Friday, November 11, 2016, 11:20 am, Room 103B

Session: 2D Materials: Device Physics and Applications
Presenter: Pushpa Raj Pudasaini, The University of Tennessee Knoxville
Authors: P.R. Pudasaini, The University of Tennessee Knoxville
M.G. Stanford, The University of Tennessee Knoxville
A. Hoffman, The University of Tennessee Knoxville
T.Z. Ward, Oak Ridge National Laboratory
D.G. Mandrus, The University of Tennessee Knoxville
P.D. Rack, The University of Tennessee Knoxville
Correspondent: Click to Email
The performance of electronic and optoelectronic devices based on two-dimensional (2D) transition metal dichalcogenides (TMDs), such as tungsten diselenide (WSe2) is significantly affected by the quality of the various interfaces present in the device. Historically, the performance of bottom-gate SiO2 2D TMDs field effect transistor (FET) devices has been greatly limited by the carrier scattering due to the oxide trapped charges, surface roughness, and surface optical phonons, among others. One approach to mitigate this issue is to explore alternatives to SiO2 which ideally would involve high-κ dielectrics, in which Coulombic impurity scattering is confirmed to be strongly shielded by the dielectric screening. However, depositing high quality high-k dielectric film onto the surfaces of TMDs is very challenging due to the chemical inertness of the TMD basal planes.
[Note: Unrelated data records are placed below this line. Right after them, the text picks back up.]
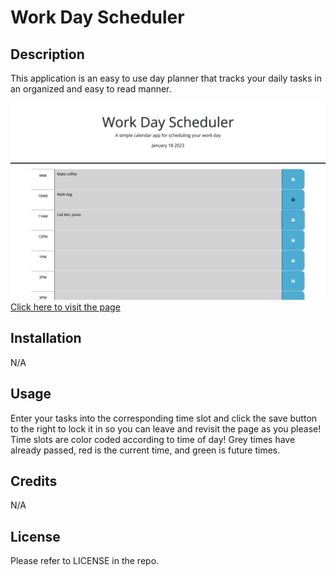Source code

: # Work Day Scheduler

## Description

This application is an easy to use day planner that tracks your daily tasks in an organized and easy to read manner.

![Screenshot of Application](./assets/images/Screenshot%202023-01-18%20at%2011.32.43%20PM.png)
[Click here to visit the page](https://aallemond.github.io/work-scheduler/)




## Installation

N/A

## Usage

Enter your tasks into the corresponding time slot and click the save button to the right to lock it in so you can leave and revisit the page as you please! Time slots are color coded according to time of day! Grey times have already passed, red is the current time, and green is future times.


## Credits

N/A

## License

Please refer to LICENSE in the repo. 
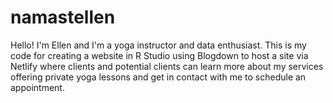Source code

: # namastellen

Hello! I'm Ellen and I'm a yoga instructor and data enthusiast. This is my code for creating a website in R Studio using Blogdown to host a site via Netlify where clients and potential clients can learn more about my services offering private yoga lessons and get in contact with me to schedule an appointment. 
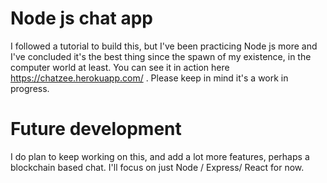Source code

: # Node js chat app

I followed a tutorial to build this, but I've been practicing Node js more and I've concluded it's the best thing since the spawn of my existence, in the computer world at least. You can see it in action here https://chatzee.herokuapp.com/ . Please keep in mind it's a work in progress.

# Future development

I do plan to keep working on this, and add a lot more features, perhaps a blockchain based chat. I'll focus on just Node / Express/ React for now.
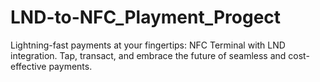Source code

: # LND-to-NFC_Playment_Progect
Lightning-fast payments at your fingertips: NFC Terminal with LND integration. Tap, transact, and embrace the future of seamless and cost-effective payments.
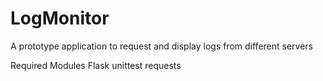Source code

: # LogMonitor
A prototype application to request and display logs from different servers

Required Modules
Flask
unittest
requests


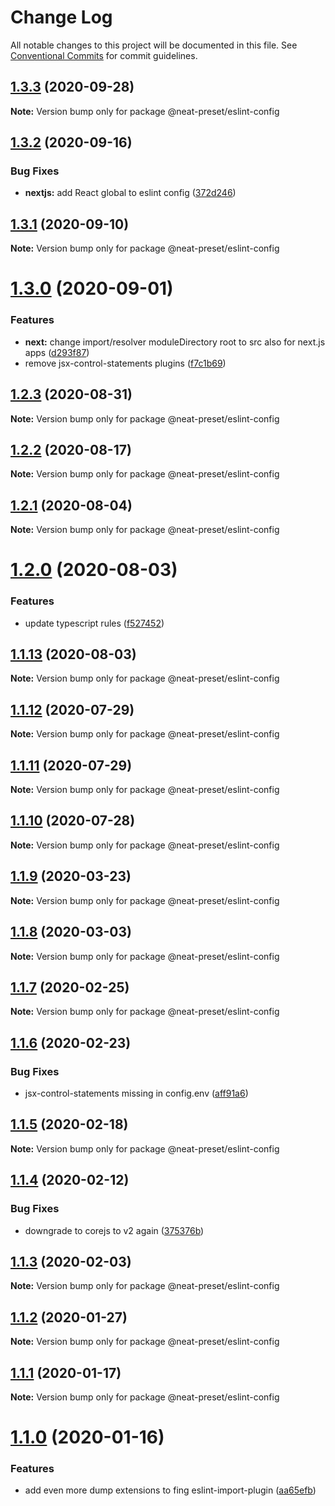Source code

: # Change Log

All notable changes to this project will be documented in this file.
See [Conventional Commits](https://conventionalcommits.org) for commit guidelines.

## [1.3.3](https://github.com/igl/neat-preset/compare/@neat-preset/eslint-config@1.3.2...@neat-preset/eslint-config@1.3.3) (2020-09-28)

**Note:** Version bump only for package @neat-preset/eslint-config





## [1.3.2](https://github.com/igl/neat-preset/compare/@neat-preset/eslint-config@1.3.1...@neat-preset/eslint-config@1.3.2) (2020-09-16)


### Bug Fixes

* **nextjs:** add React global to eslint config ([372d246](https://github.com/igl/neat-preset/commit/372d2463aa14e9d2de16802353413f59bea529be))





## [1.3.1](https://github.com/igl/neat-preset/compare/@neat-preset/eslint-config@1.3.0...@neat-preset/eslint-config@1.3.1) (2020-09-10)

**Note:** Version bump only for package @neat-preset/eslint-config





# [1.3.0](https://github.com/igl/neat-preset/compare/@neat-preset/eslint-config@1.2.3...@neat-preset/eslint-config@1.3.0) (2020-09-01)


### Features

* **next:** change import/resolver moduleDirectory root to src also for next.js apps ([d293f87](https://github.com/igl/neat-preset/commit/d293f8779b8522101349c79c4b245fa2a021dfc9))
* remove jsx-control-statements plugins ([f7c1b69](https://github.com/igl/neat-preset/commit/f7c1b69d5c277ce6feff0b7dce6c524433e7c97e))





## [1.2.3](https://github.com/igl/neat-preset/compare/@neat-preset/eslint-config@1.2.2...@neat-preset/eslint-config@1.2.3) (2020-08-31)

**Note:** Version bump only for package @neat-preset/eslint-config





## [1.2.2](https://github.com/igl/neat-preset/compare/@neat-preset/eslint-config@1.2.1...@neat-preset/eslint-config@1.2.2) (2020-08-17)

**Note:** Version bump only for package @neat-preset/eslint-config





## [1.2.1](https://github.com/igl/neat-preset/compare/@neat-preset/eslint-config@1.2.0...@neat-preset/eslint-config@1.2.1) (2020-08-04)

**Note:** Version bump only for package @neat-preset/eslint-config





# [1.2.0](https://github.com/igl/neat-preset/compare/@neat-preset/eslint-config@1.1.13...@neat-preset/eslint-config@1.2.0) (2020-08-03)


### Features

* update typescript rules ([f527452](https://github.com/igl/neat-preset/commit/f527452cc9c536eb6c9bb4a0fcd76b5ba91f5e28))





## [1.1.13](https://github.com/igl/neat-preset/compare/@neat-preset/eslint-config@1.1.12...@neat-preset/eslint-config@1.1.13) (2020-08-03)

**Note:** Version bump only for package @neat-preset/eslint-config





## [1.1.12](https://github.com/igl/neat-preset/compare/@neat-preset/eslint-config@1.1.11...@neat-preset/eslint-config@1.1.12) (2020-07-29)

**Note:** Version bump only for package @neat-preset/eslint-config





## [1.1.11](https://github.com/igl/neat-preset/compare/@neat-preset/eslint-config@1.1.9...@neat-preset/eslint-config@1.1.11) (2020-07-29)

**Note:** Version bump only for package @neat-preset/eslint-config





## [1.1.10](https://github.com/igl/neat-preset/compare/@neat-preset/eslint-config@1.1.9...@neat-preset/eslint-config@1.1.10) (2020-07-28)

**Note:** Version bump only for package @neat-preset/eslint-config





## [1.1.9](https://github.com/igl/neat-preset/compare/@neat-preset/eslint-config@1.1.8...@neat-preset/eslint-config@1.1.9) (2020-03-23)

**Note:** Version bump only for package @neat-preset/eslint-config





## [1.1.8](https://github.com/igl/neat-preset/compare/@neat-preset/eslint-config@1.1.7...@neat-preset/eslint-config@1.1.8) (2020-03-03)

**Note:** Version bump only for package @neat-preset/eslint-config





## [1.1.7](https://github.com/igl/neat-preset/compare/@neat-preset/eslint-config@1.1.6...@neat-preset/eslint-config@1.1.7) (2020-02-25)

**Note:** Version bump only for package @neat-preset/eslint-config





## [1.1.6](https://github.com/igl/neat-preset/compare/@neat-preset/eslint-config@1.1.5...@neat-preset/eslint-config@1.1.6) (2020-02-23)


### Bug Fixes

* jsx-control-statements missing in config.env ([aff91a6](https://github.com/igl/neat-preset/commit/aff91a6ca3ad8accad576deff13ccf94e2e574c4))





## [1.1.5](https://github.com/igl/neat-preset/compare/@neat-preset/eslint-config@1.1.4...@neat-preset/eslint-config@1.1.5) (2020-02-18)

**Note:** Version bump only for package @neat-preset/eslint-config





## [1.1.4](https://github.com/igl/neat-preset/compare/@neat-preset/eslint-config@1.1.3...@neat-preset/eslint-config@1.1.4) (2020-02-12)


### Bug Fixes

* downgrade to corejs to v2 again ([375376b](https://github.com/igl/neat-preset/commit/375376b83a892f6536320e87a06ac2f81553a568))





## [1.1.3](https://github.com/igl/neat-preset/compare/@neat-preset/eslint-config@1.1.2...@neat-preset/eslint-config@1.1.3) (2020-02-03)

**Note:** Version bump only for package @neat-preset/eslint-config





## [1.1.2](https://github.com/igl/neat-preset/compare/@neat-preset/eslint-config@1.1.1...@neat-preset/eslint-config@1.1.2) (2020-01-27)

**Note:** Version bump only for package @neat-preset/eslint-config





## [1.1.1](https://github.com/igl/neat-preset/compare/@neat-preset/eslint-config@1.1.0...@neat-preset/eslint-config@1.1.1) (2020-01-17)

**Note:** Version bump only for package @neat-preset/eslint-config





# [1.1.0](https://github.com/igl/neat-preset/compare/@neat-preset/eslint-config@1.0.1...@neat-preset/eslint-config@1.1.0) (2020-01-16)


### Features

* add even more dump extensions to fing eslint-import-plugin ([aa65efb](https://github.com/igl/neat-preset/commit/aa65efb195018f86f43854b6b7d4737134fdb508))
Here, we present an aluminum oxide and hafnium oxide top-gate on WSe2, deposited using atomic layer deposition (ALD) both with and without hydrogen/oxygen plasma treatments and titanium seed layers. The top gated WSe2 FET devices are fabricated by employing ALD deposited high k-dielectrics, with promising device characteristics having large current on-off ratio (~108), small threshold voltage (~5V) and relatively large field effect mobility (~70 cm2/V.s) at room temperature. A high performance logic invertor device is also demonstrated.